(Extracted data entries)

-.-.-

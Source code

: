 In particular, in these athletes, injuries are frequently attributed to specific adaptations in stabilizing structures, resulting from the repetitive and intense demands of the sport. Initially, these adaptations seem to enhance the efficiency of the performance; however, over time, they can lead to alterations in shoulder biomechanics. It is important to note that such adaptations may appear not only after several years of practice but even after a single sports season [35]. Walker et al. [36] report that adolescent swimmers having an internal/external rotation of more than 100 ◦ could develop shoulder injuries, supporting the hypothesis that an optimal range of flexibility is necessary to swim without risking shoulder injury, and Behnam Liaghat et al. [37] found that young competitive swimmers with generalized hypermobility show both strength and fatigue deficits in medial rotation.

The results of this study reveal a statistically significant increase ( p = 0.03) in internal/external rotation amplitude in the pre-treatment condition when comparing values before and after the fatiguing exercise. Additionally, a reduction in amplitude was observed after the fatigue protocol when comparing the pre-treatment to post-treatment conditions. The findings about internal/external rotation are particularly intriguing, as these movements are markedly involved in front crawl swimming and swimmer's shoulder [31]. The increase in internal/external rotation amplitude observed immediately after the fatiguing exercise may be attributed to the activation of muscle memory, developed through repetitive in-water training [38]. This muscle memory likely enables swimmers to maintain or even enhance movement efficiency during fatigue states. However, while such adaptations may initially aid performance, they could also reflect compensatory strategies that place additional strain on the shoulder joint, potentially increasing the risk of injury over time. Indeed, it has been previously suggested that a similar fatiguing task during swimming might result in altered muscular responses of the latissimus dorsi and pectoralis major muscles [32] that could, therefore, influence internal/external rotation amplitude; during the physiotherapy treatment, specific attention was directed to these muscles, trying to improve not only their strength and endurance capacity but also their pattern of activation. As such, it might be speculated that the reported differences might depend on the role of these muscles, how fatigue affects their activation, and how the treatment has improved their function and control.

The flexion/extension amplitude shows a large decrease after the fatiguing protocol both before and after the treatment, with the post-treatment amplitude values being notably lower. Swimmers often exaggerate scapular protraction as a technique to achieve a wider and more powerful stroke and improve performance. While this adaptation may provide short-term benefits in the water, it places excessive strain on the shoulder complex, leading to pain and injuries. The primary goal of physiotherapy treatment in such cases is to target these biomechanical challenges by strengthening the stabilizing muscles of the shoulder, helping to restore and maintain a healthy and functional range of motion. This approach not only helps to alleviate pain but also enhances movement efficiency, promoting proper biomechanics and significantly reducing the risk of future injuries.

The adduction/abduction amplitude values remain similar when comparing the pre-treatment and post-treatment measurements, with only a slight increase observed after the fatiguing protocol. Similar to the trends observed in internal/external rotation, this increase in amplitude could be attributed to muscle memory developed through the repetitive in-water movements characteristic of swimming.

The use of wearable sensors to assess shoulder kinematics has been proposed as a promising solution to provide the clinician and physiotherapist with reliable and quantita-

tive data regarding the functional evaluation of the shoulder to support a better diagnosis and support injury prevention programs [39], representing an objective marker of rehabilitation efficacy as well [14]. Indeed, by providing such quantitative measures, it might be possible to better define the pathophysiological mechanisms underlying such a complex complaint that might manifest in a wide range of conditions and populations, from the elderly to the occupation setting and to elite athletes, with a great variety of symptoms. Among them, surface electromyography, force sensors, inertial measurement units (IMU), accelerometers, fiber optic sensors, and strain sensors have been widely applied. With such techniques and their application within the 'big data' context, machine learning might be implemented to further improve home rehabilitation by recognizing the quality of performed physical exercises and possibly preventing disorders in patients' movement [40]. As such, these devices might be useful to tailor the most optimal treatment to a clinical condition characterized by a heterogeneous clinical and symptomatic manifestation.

-.-.-

Could you please retype the lines from the start of the data through the line with "in medial rotation.", both included, and nothing else?

Exercise solution:
Source code

: In particular, in these athletes, injuries are frequently attributed to specific adaptations in stabilizing structures, resulting from the repetitive and intense demands of the sport. Initially, these adaptations seem to enhance the efficiency of the performance; however, over time, they can lead to alterations in shoulder biomechanics. It is important to note that such adaptations may appear not only after several years of practice but even after a single sports season [35]. Walker et al. [36] report that adolescent swimmers having an internal/external rotation of more than 100 ◦ could develop shoulder injuries, supporting the hypothesis that an optimal range of flexibility is necessary to swim without risking shoulder injury, and Behnam Liaghat et al. [37] found that young competitive swimmers with generalized hypermobility show both strength and fatigue deficits in medial rotation.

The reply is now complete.